> _Exercise_
For the records below, tally the lines that contain "textless" and give only that number.

> _Stored data entries_
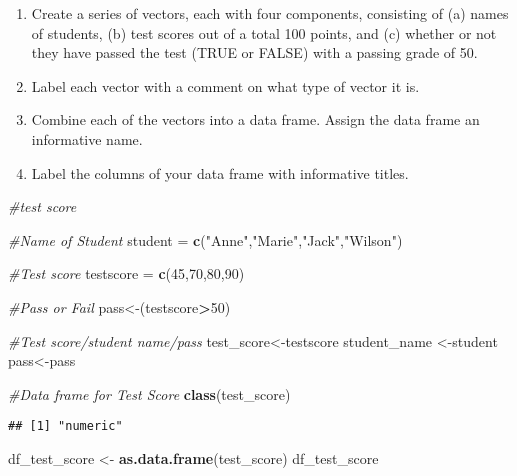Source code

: \documentclass[
]{article}
\newenvironment{Shaded}{\begin{snugshade}}{\end{snugshade}}
\newcommand{\CommentTok}[1]{\textcolor[rgb]{0.56,0.35,0.01}{\textit{#1}}}
\newcommand{\DecValTok}[1]{\textcolor[rgb]{0.00,0.00,0.81}{#1}}
\newcommand{\FunctionTok}[1]{\textcolor[rgb]{0.13,0.29,0.53}{\textbf{#1}}}
\newcommand{\NormalTok}[1]{#1}
\newcommand{\OtherTok}[1]{\textcolor[rgb]{0.56,0.35,0.01}{#1}}
\newcommand{\SpecialCharTok}[1]{\textcolor[rgb]{0.81,0.36,0.00}{\textbf{#1}}}
\newcommand{\StringTok}[1]{\textcolor[rgb]{0.31,0.60,0.02}{#1}}
\begin{document}
\begin{enumerate}
\def\labelenumi{\arabic{enumi}.}
\setcounter{enumi}{4}
\item
  Create a series of vectors, each with four components, consisting of
  (a) names of students, (b) test scores out of a total 100 points, and
  (c) whether or not they have passed the test (TRUE or FALSE) with a
  passing grade of 50.
\item
  Label each vector with a comment on what type of vector it is.
\item
  Combine each of the vectors into a data frame. Assign the data frame
  an informative name.
\item
  Label the columns of your data frame with informative titles.
\end{enumerate}

\begin{Shaded}
\begin{Highlighting}[]
\CommentTok{\#test score}

\CommentTok{\#Name of Student}
\NormalTok{student }\OtherTok{=} \FunctionTok{c}\NormalTok{(}\StringTok{"Anne"}\NormalTok{,}\StringTok{"Marie"}\NormalTok{,}\StringTok{"Jack"}\NormalTok{,}\StringTok{"Wilson"}\NormalTok{)}

\CommentTok{\#Test score}
\NormalTok{testscore }\OtherTok{=} \FunctionTok{c}\NormalTok{(}\DecValTok{45}\NormalTok{,}\DecValTok{70}\NormalTok{,}\DecValTok{80}\NormalTok{,}\DecValTok{90}\NormalTok{)}

\CommentTok{\#Pass or Fail}
\NormalTok{pass}\OtherTok{\textless{}{-}}\NormalTok{(testscore}\SpecialCharTok{\textgreater{}}\DecValTok{50}\NormalTok{)}

\CommentTok{\#Test score/student name/pass}
\NormalTok{test\_score}\OtherTok{\textless{}{-}}\NormalTok{testscore}
\NormalTok{student\_name }\OtherTok{\textless{}{-}}\NormalTok{student}
\NormalTok{pass}\OtherTok{\textless{}{-}}\NormalTok{pass}

\CommentTok{\#Data frame for Test Score}
\FunctionTok{class}\NormalTok{(test\_score)}
\end{Highlighting}
\end{Shaded}

\begin{verbatim}
## [1] "numeric"
\end{verbatim}

\begin{Shaded}
\begin{Highlighting}[]
\NormalTok{df\_test\_score }\OtherTok{\textless{}{-}} \FunctionTok{as.data.frame}\NormalTok{(test\_score)}
\NormalTok{df\_test\_score}
\end{Highlighting}
\end{Shaded}
\end{document}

> _Response to the exercise_
5